(Source records)
================

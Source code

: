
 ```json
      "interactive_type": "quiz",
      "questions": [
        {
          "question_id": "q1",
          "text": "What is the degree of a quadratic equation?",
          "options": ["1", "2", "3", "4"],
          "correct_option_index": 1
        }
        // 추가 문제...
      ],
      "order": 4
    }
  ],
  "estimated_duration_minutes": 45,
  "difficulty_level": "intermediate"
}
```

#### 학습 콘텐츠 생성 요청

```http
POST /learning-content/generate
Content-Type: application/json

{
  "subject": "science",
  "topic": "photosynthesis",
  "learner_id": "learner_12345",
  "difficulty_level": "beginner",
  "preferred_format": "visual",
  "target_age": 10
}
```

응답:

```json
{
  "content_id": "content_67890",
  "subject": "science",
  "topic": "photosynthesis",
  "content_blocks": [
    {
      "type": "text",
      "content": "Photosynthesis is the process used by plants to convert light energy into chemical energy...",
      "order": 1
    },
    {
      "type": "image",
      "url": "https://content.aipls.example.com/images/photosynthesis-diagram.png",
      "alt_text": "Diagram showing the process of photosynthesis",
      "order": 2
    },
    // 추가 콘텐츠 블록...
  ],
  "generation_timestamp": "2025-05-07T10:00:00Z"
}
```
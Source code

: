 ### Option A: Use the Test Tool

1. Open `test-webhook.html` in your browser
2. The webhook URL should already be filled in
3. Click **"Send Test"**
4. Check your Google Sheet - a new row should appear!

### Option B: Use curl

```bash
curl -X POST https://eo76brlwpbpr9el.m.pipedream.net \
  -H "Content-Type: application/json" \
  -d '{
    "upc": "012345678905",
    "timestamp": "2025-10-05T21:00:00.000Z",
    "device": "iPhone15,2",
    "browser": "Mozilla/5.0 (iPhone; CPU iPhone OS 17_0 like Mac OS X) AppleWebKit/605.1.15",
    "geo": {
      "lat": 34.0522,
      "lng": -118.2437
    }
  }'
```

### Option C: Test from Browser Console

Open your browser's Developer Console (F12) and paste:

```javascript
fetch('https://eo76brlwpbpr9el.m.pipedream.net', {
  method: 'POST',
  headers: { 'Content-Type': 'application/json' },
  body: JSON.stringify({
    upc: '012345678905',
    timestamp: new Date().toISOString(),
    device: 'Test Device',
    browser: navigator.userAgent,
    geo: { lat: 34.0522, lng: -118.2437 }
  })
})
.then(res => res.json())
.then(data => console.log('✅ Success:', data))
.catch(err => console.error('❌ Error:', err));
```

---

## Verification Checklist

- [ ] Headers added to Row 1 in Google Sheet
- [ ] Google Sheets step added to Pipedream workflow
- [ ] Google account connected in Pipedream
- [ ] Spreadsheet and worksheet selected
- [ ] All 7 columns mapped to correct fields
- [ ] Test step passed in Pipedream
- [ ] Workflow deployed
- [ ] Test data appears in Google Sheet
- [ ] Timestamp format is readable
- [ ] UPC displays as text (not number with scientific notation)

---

================

What is required
Transcribe all entries word for word.

Your response
Source code

:
 ```json
      "interactive_type": "quiz",
      "questions": [
        {
          "question_id": "q1",
          "text": "What is the degree of a quadratic equation?",
          "options": ["1", "2", "3", "4"],
          "correct_option_index": 1
        }
        // 추가 문제...
      ],
      "order": 4
    }
  ],
  "estimated_duration_minutes": 45,
  "difficulty_level": "intermediate"
}
```

#### 학습 콘텐츠 생성 요청

```http
POST /learning-content/generate
Content-Type: application/json

{
  "subject": "science",
  "topic": "photosynthesis",
  "learner_id": "learner_12345",
  "difficulty_level": "beginner",
  "preferred_format": "visual",
  "target_age": 10
}
```

응답:

```json
{
  "content_id": "content_67890",
  "subject": "science",
  "topic": "photosynthesis",
  "content_blocks": [
    {
      "type": "text",
      "content": "Photosynthesis is the process used by plants to convert light energy into chemical energy...",
      "order": 1
    },
    {
      "type": "image",
      "url": "https://content.aipls.example.com/images/photosynthesis-diagram.png",
      "alt_text": "Diagram showing the process of photosynthesis",
      "order": 2
    },
    // 추가 콘텐츠 블록...
  ],
  "generation_timestamp": "2025-05-07T10:00:00Z"
}
```
Source code

: ### Option A: Use the Test Tool

1. Open `test-webhook.html` in your browser
2. The webhook URL should already be filled in
3. Click **"Send Test"**
4. Check your Google Sheet - a new row should appear!

### Option B: Use curl

```bash
curl -X POST https://eo76brlwpbpr9el.m.pipedream.net \
  -H "Content-Type: application/json" \
  -d '{
    "upc": "012345678905",
    "timestamp": "2025-10-05T21:00:00.000Z",
    "device": "iPhone15,2",
    "browser": "Mozilla/5.0 (iPhone; CPU iPhone OS 17_0 like Mac OS X) AppleWebKit/605.1.15",
    "geo": {
      "lat": 34.0522,
      "lng": -118.2437
    }
  }'
```

### Option C: Test from Browser Console

Open your browser's Developer Console (F12) and paste:

```javascript
fetch('https://eo76brlwpbpr9el.m.pipedream.net', {
  method: 'POST',
  headers: { 'Content-Type': 'application/json' },
  body: JSON.stringify({
    upc: '012345678905',
    timestamp: new Date().toISOString(),
    device: 'Test Device',
    browser: navigator.userAgent,
    geo: { lat: 34.0522, lng: -118.2437 }
  })
})
.then(res => res.json())
.then(data => console.log('✅ Success:', data))
.catch(err => console.error('❌ Error:', err));
```

---

## Verification Checklist

- [ ] Headers added to Row 1 in Google Sheet
- [ ] Google Sheets step added to Pipedream workflow
- [ ] Google account connected in Pipedream
- [ ] Spreadsheet and worksheet selected
- [ ] All 7 columns mapped to correct fields
- [ ] Test step passed in Pipedream
- [ ] Workflow deployed
- [ ] Test data appears in Google Sheet
- [ ] Timestamp format is readable
- [ ] UPC displays as text (not number with scientific notation)

---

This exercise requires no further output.